Activity - Copy each line of the records that holds the string "public".

Excerpted records -
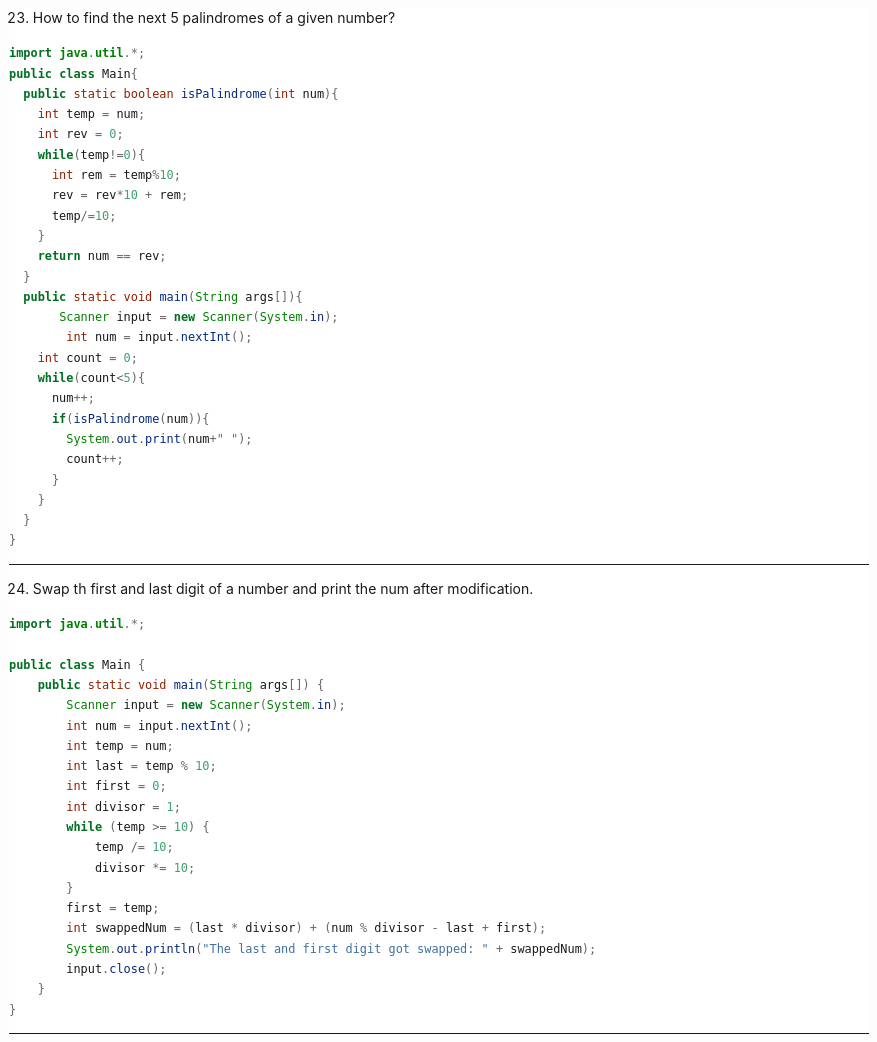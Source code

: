 
23. How to find the next 5 palindromes of a given number?

```java
import java.util.*;
public class Main{
  public static boolean isPalindrome(int num){
    int temp = num;
    int rev = 0;
    while(temp!=0){
      int rem = temp%10;
      rev = rev*10 + rem;
      temp/=10;
    }
    return num == rev;
  }
  public static void main(String args[]){
       Scanner input = new Scanner(System.in);
        int num = input.nextInt();
    int count = 0;
    while(count<5){
      num++;
      if(isPalindrome(num)){
        System.out.print(num+" ");
        count++;
      }
    }
  }
}
```

---

24. Swap th first and last digit of a number and print the num after modification.

```java
import java.util.*;

public class Main {
    public static void main(String args[]) {
        Scanner input = new Scanner(System.in);
        int num = input.nextInt();
        int temp = num;
        int last = temp % 10;
        int first = 0;
        int divisor = 1;
        while (temp >= 10) {
            temp /= 10;
            divisor *= 10;
        }
        first = temp;
        int swappedNum = (last * divisor) + (num % divisor - last + first);
        System.out.println("The last and first digit got swapped: " + swappedNum);
        input.close();
    }
}
```

---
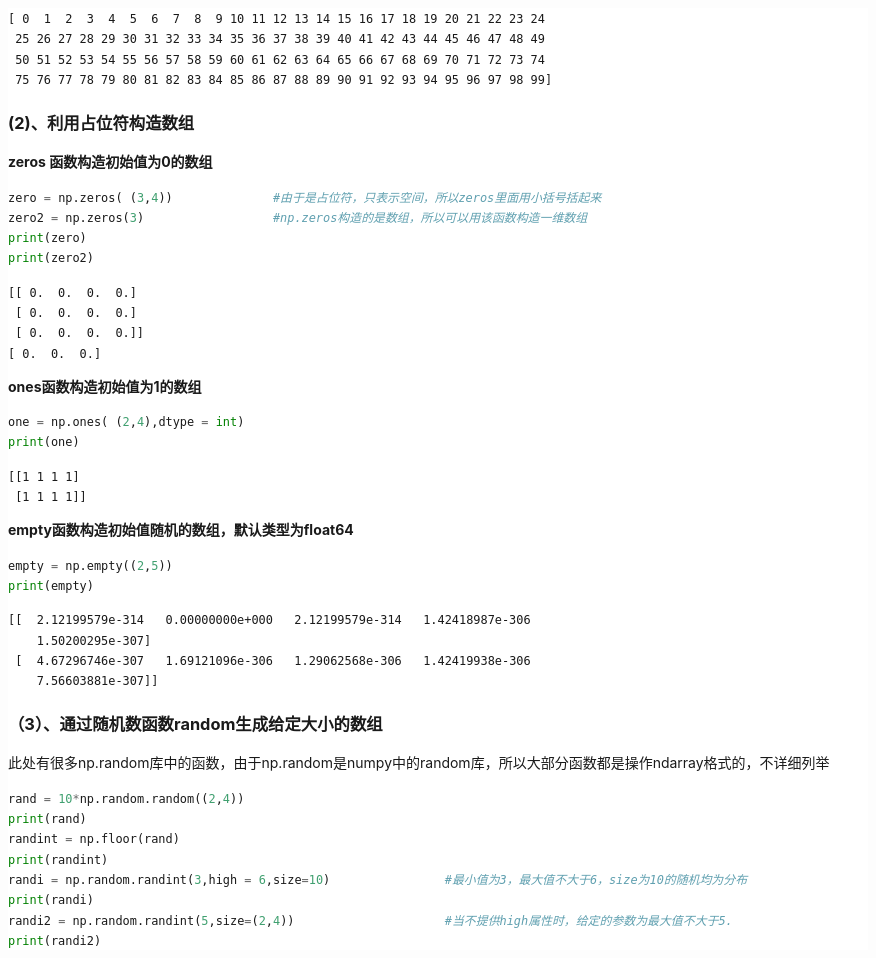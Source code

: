     [ 0  1  2  3  4  5  6  7  8  9 10 11 12 13 14 15 16 17 18 19 20 21 22 23 24
     25 26 27 28 29 30 31 32 33 34 35 36 37 38 39 40 41 42 43 44 45 46 47 48 49
     50 51 52 53 54 55 56 57 58 59 60 61 62 63 64 65 66 67 68 69 70 71 72 73 74
     75 76 77 78 79 80 81 82 83 84 85 86 87 88 89 90 91 92 93 94 95 96 97 98 99]
    

### (2)、利用占位符构造数组
**zeros 函数构造初始值为0的数组**


```python
zero = np.zeros( (3,4))              #由于是占位符，只表示空间，所以zeros里面用小括号括起来
zero2 = np.zeros(3)                  #np.zeros构造的是数组，所以可以用该函数构造一维数组
print(zero)
print(zero2)
```

    [[ 0.  0.  0.  0.]
     [ 0.  0.  0.  0.]
     [ 0.  0.  0.  0.]]
    [ 0.  0.  0.]
    

**ones函数构造初始值为1的数组**


```python
one = np.ones( (2,4),dtype = int)
print(one)
```

    [[1 1 1 1]
     [1 1 1 1]]
    

**empty函数构造初始值随机的数组，默认类型为float64**


```python
empty = np.empty((2,5))
print(empty)
```

    [[  2.12199579e-314   0.00000000e+000   2.12199579e-314   1.42418987e-306
        1.50200295e-307]
     [  4.67296746e-307   1.69121096e-306   1.29062568e-306   1.42419938e-306
        7.56603881e-307]]
    

### （3）、通过随机数函数random生成给定大小的数组
此处有很多np.random库中的函数，由于np.random是numpy中的random库，所以大部分函数都是操作ndarray格式的，不详细列举


```python
rand = 10*np.random.random((2,4))
print(rand)
randint = np.floor(rand)
print(randint)
randi = np.random.randint(3,high = 6,size=10)                #最小值为3，最大值不大于6，size为10的随机均为分布
print(randi)
randi2 = np.random.randint(5,size=(2,4))                     #当不提供high属性时，给定的参数为最大值不大于5.
print(randi2)

```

Exercise result -
public class Main{
  public static boolean isPalindrome(int num){
  public static void main(String args[]){
public class Main {
    public static void main(String args[]) {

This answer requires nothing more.